School district in Ocean County, New Jersey, US

The Lavallette School District is a community public school district that serves students in kindergarten through eighth grade from Lavallette, in Ocean County, in the U.S. state of New Jersey.

As of the 2022–23 school year, the district, comprising one school, had an enrollment of 155 students and 18.0 classroom teachers (on an FTE basis), for a student–teacher ratio of 8.6:1. In the 2016–17 school year, Lavallette was tied as the 23rd-smallest enrollment of any school district in the state, with 146 students.

The district is classified by the New Jersey Department of Education as being in District Factor Group "DE", the fifth-highest of eight groupings. District Factor Groups organize districts statewide to allow comparison by common socioeconomic characteristics of the local districts. From lowest socioeconomic status to highest, the categories are A, B, CD, DE, FG, GH, I and J.

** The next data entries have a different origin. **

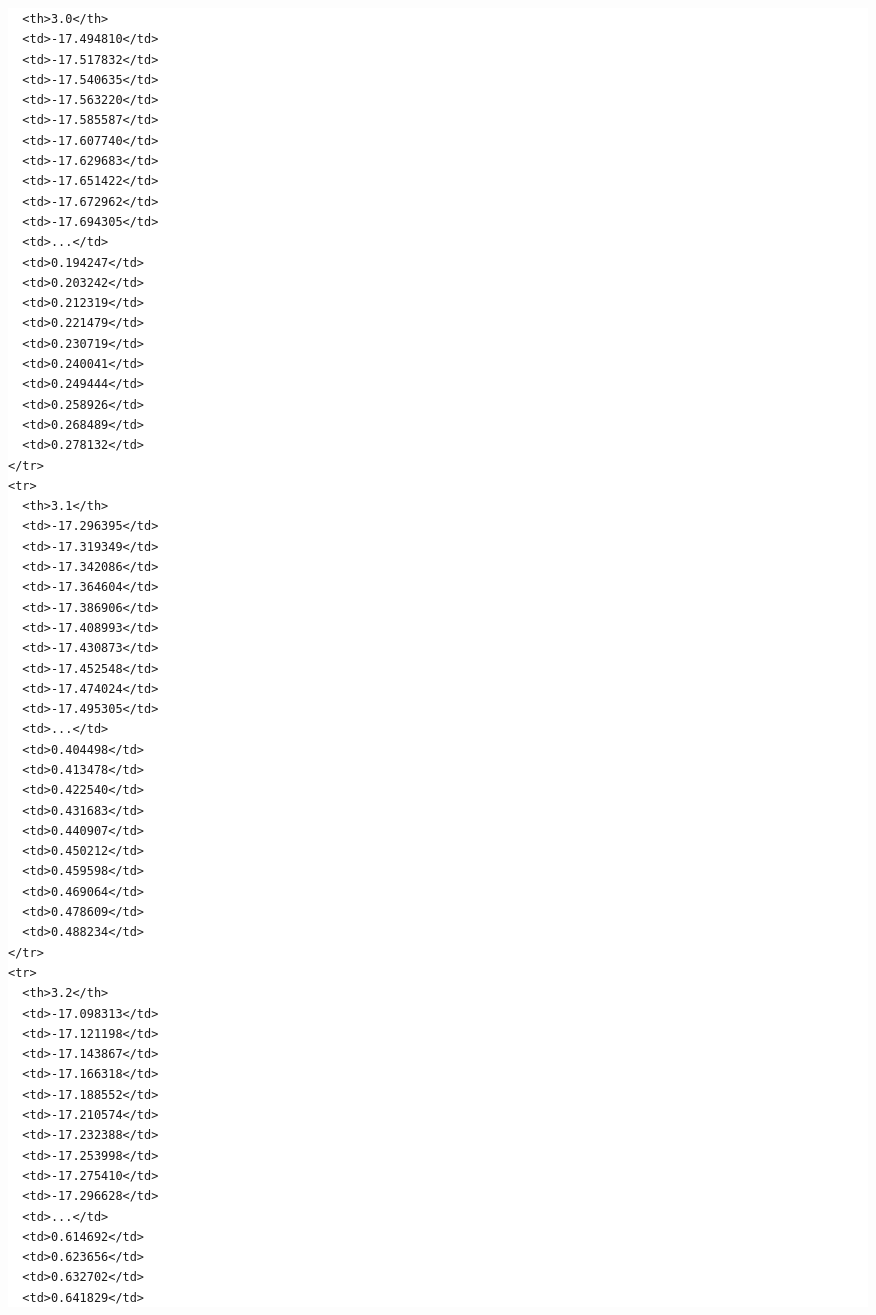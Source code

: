       <th>3.0</th>
      <td>-17.494810</td>
      <td>-17.517832</td>
      <td>-17.540635</td>
      <td>-17.563220</td>
      <td>-17.585587</td>
      <td>-17.607740</td>
      <td>-17.629683</td>
      <td>-17.651422</td>
      <td>-17.672962</td>
      <td>-17.694305</td>
      <td>...</td>
      <td>0.194247</td>
      <td>0.203242</td>
      <td>0.212319</td>
      <td>0.221479</td>
      <td>0.230719</td>
      <td>0.240041</td>
      <td>0.249444</td>
      <td>0.258926</td>
      <td>0.268489</td>
      <td>0.278132</td>
    </tr>
    <tr>
      <th>3.1</th>
      <td>-17.296395</td>
      <td>-17.319349</td>
      <td>-17.342086</td>
      <td>-17.364604</td>
      <td>-17.386906</td>
      <td>-17.408993</td>
      <td>-17.430873</td>
      <td>-17.452548</td>
      <td>-17.474024</td>
      <td>-17.495305</td>
      <td>...</td>
      <td>0.404498</td>
      <td>0.413478</td>
      <td>0.422540</td>
      <td>0.431683</td>
      <td>0.440907</td>
      <td>0.450212</td>
      <td>0.459598</td>
      <td>0.469064</td>
      <td>0.478609</td>
      <td>0.488234</td>
    </tr>
    <tr>
      <th>3.2</th>
      <td>-17.098313</td>
      <td>-17.121198</td>
      <td>-17.143867</td>
      <td>-17.166318</td>
      <td>-17.188552</td>
      <td>-17.210574</td>
      <td>-17.232388</td>
      <td>-17.253998</td>
      <td>-17.275410</td>
      <td>-17.296628</td>
      <td>...</td>
      <td>0.614692</td>
      <td>0.623656</td>
      <td>0.632702</td>
      <td>0.641829</td>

Students in public school for ninth through twelfth grades attend Point Pleasant Beach High School in Point Pleasant Beach, as part of a sending/receiving relationship with the Point Pleasant Beach School District, together with students from Bay Head and Mantoloking. As of the 2020–21 school year, the high school had an enrollment of 382 students and 36.9 classroom teachers (on an FTE basis), for a student–teacher ratio of 10.4:1.

==History==
In 2017, the Appellate Division affirmed a decision by the New Jersey Department of Education allowing students from Seaside Park the option of attending school for grades K-6 in either the Toms River Regional Schools or in Lavallette under the terms of a dual sending/receiving relationship. The Lavallette district had actively supported the proposal when the original petition was submitted in 2015.

==School==
Schools in the district are:
- Lavallette Elementary School, which had an enrollment of 156 students as of the 2020–21 school year.

==Administration==
Core members of the district's administration are:
- Lisa Gleason, superintendent
- Patricia Christopher, business administrator and board secretary

==Board of education==
The district's board of education is comprised of five members who set policy and oversee the fiscal and educational operation of the district through its administration. As a Type II school district, the board's trustees are elected directly by voters to serve three-year terms of office on a staggered basis, with either one or two seats up for election each year held (since 2012) as part of the November general election. The board appoints a superintendent to oversee the district's day-to-day operations and a business administrator to supervise the business functions of the district.